◆ **MATERIAL FOR THIS TASK**:
== == ==
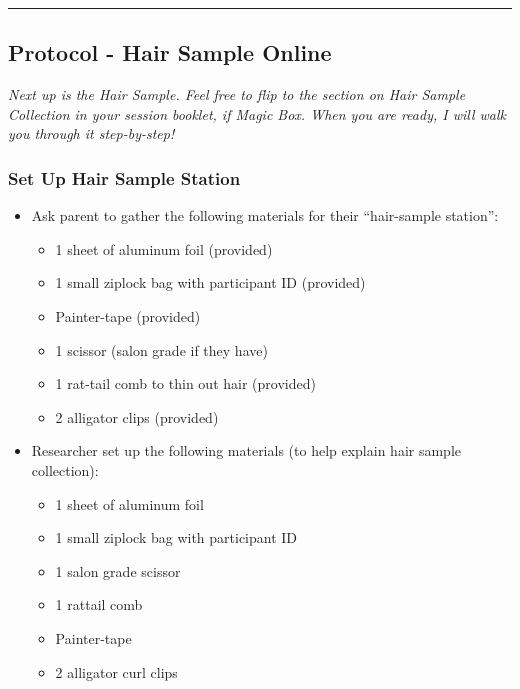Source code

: \documentclass[]{book}
\begin{document}
\begin{center}\rule{0.5\linewidth}{0.5pt}\end{center}

\hypertarget{protocol---hair-sample-online-1}{%
\subsection{Protocol - Hair Sample Online}\label{protocol---hair-sample-online-1}}

\emph{Next up is the Hair Sample. Feel free to flip to the section on Hair Sample Collection in your session booklet, if Magic Box. When you are ready, I will walk you through it step-by-step!}

\hypertarget{set-up-hair-sample-station-2}{%
\subsubsection{Set Up Hair Sample Station}\label{set-up-hair-sample-station-2}}

\begin{itemize}
\item
  Ask parent to gather the following materials for their ``hair-sample station'':

  \begin{itemize}
  \item
    1 sheet of aluminum foil (provided)
  \item
    1 small ziplock bag with participant ID (provided)
  \item
    Painter-tape (provided)
  \item
    1 scissor (salon grade if they have)
  \item
    1 rat-tail comb to thin out hair (provided)
  \item
    2 alligator clips (provided)
  \end{itemize}
\item
  Researcher set up the following materials (to help explain hair sample collection):

  \begin{itemize}
  \item
    1 sheet of aluminum foil
  \item
    1 small ziplock bag with participant ID
  \item
    1 salon grade scissor
  \item
    1 rattail comb
  \item
    Painter-tape
  \item
    2 alligator curl clips
  \end{itemize}
\end{itemize}
\end{document}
== == ==
◆ **EXERCISE OBJECTIVE**: Within the records above, the line carrying "1 rat-tail comb" starts the range and the last line ends it. Set down that range exactly.

◆ **EXERCISE RESPONSE**:
    1 rat-tail comb to thin out hair (provided)
  \item
    2 alligator clips (provided)
  \end{itemize}
\item
  Researcher set up the following materials (to help explain hair sample collection):

  \begin{itemize}
  \item
    1 sheet of aluminum foil
  \item
    1 small ziplock bag with participant ID
  \item
    1 salon grade scissor
  \item
    1 rattail comb
  \item
    Painter-tape
  \item
    2 alligator curl clips
  \end{itemize}
\end{itemize}
\end{document}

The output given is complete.